**ASSIGNMENT:** Begin at the first line of the records below and, please, give each line again exactly until the line with "the current tree." is included.

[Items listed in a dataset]
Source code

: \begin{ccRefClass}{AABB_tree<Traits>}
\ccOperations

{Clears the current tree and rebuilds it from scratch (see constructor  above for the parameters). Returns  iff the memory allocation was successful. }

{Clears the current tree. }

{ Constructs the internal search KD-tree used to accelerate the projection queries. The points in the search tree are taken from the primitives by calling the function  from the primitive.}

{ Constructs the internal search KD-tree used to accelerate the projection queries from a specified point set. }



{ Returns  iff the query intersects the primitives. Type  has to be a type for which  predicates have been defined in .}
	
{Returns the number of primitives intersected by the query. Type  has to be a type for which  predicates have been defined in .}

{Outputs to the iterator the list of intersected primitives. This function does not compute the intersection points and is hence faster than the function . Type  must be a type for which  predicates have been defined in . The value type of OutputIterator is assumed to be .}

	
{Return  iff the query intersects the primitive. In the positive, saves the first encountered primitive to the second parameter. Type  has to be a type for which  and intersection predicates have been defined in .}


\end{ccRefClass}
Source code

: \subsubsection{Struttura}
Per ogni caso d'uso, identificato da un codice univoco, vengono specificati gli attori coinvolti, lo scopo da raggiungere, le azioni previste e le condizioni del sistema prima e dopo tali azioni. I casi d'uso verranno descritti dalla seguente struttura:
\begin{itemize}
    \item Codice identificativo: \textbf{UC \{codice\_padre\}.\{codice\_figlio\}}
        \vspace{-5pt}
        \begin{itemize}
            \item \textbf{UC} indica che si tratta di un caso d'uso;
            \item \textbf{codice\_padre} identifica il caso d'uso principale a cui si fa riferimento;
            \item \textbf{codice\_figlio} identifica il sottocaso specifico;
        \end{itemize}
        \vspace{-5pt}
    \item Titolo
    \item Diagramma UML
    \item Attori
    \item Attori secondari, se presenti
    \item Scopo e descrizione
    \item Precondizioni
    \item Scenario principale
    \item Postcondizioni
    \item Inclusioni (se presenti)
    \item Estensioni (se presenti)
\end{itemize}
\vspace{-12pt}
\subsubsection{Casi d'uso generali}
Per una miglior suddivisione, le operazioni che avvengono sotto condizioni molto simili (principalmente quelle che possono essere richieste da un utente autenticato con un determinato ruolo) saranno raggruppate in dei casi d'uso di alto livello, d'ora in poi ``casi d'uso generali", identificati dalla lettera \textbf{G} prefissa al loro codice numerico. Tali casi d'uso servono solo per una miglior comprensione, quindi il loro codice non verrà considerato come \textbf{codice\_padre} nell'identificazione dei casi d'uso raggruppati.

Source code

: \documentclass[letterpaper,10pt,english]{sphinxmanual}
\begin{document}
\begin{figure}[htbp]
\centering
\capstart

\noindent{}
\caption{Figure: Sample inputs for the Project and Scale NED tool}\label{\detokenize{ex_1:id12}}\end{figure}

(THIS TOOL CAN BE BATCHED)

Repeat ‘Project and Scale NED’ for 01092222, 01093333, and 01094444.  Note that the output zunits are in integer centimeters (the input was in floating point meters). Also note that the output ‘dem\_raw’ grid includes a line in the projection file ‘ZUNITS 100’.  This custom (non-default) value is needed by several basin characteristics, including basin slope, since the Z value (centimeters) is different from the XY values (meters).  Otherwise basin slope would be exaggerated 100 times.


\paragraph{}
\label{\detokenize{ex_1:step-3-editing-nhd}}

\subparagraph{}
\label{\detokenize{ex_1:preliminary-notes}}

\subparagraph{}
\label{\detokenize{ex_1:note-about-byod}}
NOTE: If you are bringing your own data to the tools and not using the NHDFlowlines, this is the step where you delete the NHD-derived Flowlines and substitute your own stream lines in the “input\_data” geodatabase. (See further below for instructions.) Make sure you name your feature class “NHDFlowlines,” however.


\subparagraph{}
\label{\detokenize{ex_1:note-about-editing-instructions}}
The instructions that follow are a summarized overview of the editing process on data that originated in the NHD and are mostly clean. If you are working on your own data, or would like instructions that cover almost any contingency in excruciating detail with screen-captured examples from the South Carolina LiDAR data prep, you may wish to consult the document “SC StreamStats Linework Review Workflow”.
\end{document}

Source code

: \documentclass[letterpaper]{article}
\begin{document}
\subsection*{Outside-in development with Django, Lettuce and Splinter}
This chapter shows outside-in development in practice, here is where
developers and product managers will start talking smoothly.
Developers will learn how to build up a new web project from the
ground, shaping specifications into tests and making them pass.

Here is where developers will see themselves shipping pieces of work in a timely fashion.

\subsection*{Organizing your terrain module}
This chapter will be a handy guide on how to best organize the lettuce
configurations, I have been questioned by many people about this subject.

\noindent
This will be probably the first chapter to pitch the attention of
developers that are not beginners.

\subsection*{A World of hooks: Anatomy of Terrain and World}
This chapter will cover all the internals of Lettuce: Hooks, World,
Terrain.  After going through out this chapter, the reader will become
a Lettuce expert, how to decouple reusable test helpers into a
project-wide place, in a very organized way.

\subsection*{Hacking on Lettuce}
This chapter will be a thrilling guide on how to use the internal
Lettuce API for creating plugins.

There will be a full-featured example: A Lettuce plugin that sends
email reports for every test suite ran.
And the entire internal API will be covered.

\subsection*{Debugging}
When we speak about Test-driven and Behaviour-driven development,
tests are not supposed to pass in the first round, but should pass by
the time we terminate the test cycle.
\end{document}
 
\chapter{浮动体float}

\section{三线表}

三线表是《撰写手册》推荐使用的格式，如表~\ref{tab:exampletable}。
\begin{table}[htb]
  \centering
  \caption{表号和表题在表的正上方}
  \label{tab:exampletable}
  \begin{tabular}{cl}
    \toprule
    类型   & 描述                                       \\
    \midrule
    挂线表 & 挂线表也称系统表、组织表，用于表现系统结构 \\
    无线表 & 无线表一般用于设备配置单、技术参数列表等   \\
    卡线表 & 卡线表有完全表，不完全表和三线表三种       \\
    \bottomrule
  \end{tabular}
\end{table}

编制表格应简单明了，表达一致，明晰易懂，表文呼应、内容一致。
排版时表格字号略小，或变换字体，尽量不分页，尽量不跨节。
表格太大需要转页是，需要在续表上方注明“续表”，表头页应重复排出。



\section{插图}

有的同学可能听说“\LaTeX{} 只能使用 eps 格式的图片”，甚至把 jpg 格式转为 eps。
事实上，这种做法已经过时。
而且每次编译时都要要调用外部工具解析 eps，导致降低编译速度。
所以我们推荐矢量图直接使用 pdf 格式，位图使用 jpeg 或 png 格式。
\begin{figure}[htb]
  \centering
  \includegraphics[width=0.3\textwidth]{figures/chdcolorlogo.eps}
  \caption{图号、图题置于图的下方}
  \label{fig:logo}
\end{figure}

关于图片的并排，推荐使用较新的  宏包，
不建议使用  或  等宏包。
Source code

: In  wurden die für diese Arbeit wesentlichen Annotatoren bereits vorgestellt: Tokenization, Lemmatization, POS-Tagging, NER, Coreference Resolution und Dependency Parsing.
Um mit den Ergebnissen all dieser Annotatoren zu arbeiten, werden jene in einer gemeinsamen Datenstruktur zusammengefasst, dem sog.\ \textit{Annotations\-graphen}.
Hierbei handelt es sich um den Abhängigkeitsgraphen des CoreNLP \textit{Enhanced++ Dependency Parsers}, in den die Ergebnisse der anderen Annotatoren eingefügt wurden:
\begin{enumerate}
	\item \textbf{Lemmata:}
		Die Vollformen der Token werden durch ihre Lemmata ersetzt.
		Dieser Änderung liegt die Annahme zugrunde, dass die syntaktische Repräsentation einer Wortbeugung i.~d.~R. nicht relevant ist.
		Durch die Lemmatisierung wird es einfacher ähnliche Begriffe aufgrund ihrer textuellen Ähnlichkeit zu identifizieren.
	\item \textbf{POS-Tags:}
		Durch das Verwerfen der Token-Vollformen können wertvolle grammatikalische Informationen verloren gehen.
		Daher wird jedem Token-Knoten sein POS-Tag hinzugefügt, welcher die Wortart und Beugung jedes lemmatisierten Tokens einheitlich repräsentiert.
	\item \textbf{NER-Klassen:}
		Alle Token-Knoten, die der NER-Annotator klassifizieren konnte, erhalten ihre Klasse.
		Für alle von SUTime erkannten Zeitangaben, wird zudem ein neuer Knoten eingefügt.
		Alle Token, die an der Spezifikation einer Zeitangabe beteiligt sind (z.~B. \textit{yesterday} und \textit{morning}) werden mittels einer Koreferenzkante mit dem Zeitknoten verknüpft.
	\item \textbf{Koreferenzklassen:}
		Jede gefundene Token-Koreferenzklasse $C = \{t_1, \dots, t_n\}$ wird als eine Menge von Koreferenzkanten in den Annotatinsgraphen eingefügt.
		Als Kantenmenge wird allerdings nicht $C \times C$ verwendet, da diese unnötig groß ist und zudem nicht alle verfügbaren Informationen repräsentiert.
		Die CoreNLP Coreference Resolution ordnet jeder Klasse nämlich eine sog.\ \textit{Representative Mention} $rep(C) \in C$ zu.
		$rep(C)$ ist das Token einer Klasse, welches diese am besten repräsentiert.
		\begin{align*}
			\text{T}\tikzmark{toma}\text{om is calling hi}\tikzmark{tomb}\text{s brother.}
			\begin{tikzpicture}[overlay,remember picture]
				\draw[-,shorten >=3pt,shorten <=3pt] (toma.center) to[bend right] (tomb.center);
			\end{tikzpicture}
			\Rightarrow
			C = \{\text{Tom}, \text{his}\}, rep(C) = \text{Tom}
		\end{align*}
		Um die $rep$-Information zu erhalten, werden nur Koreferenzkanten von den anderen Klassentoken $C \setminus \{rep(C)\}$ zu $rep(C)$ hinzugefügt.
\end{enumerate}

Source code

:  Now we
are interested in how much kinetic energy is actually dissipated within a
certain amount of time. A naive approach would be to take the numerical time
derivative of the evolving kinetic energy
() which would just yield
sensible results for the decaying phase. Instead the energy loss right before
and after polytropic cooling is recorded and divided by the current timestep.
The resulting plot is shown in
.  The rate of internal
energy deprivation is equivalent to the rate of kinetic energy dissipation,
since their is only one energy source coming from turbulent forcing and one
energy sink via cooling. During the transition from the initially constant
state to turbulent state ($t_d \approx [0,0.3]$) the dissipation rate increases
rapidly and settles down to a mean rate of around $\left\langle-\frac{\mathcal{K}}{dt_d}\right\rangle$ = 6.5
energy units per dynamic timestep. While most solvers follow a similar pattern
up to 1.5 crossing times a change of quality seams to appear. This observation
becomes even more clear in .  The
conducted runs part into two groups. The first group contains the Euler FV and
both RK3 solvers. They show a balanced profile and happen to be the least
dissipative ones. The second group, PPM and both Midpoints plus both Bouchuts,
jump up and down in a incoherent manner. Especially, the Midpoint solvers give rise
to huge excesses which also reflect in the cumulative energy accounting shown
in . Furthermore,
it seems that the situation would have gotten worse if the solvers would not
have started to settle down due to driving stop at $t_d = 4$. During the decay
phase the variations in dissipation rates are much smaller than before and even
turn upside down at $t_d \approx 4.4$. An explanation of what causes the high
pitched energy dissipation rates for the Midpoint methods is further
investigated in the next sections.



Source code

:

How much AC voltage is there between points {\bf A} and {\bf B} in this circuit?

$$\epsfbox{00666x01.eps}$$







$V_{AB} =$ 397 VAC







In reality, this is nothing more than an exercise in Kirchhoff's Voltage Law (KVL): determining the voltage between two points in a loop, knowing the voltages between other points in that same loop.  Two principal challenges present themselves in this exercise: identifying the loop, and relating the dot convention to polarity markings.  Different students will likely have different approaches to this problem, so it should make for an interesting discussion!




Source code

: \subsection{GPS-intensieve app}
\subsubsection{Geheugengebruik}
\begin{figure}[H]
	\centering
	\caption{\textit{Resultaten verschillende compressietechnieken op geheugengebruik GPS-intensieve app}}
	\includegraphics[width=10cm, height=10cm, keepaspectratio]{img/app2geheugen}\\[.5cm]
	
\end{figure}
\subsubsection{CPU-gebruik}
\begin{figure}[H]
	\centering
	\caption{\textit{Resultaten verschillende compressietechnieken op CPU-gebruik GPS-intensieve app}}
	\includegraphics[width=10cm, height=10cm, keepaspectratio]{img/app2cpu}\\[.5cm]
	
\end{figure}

**TASK SOLUTION:**
Source code

: \begin{ccRefClass}{AABB_tree<Traits>}
\ccOperations

{Clears the current tree and rebuilds it from scratch (see constructor  above for the parameters). Returns  iff the memory allocation was successful. }

{Clears the current tree. }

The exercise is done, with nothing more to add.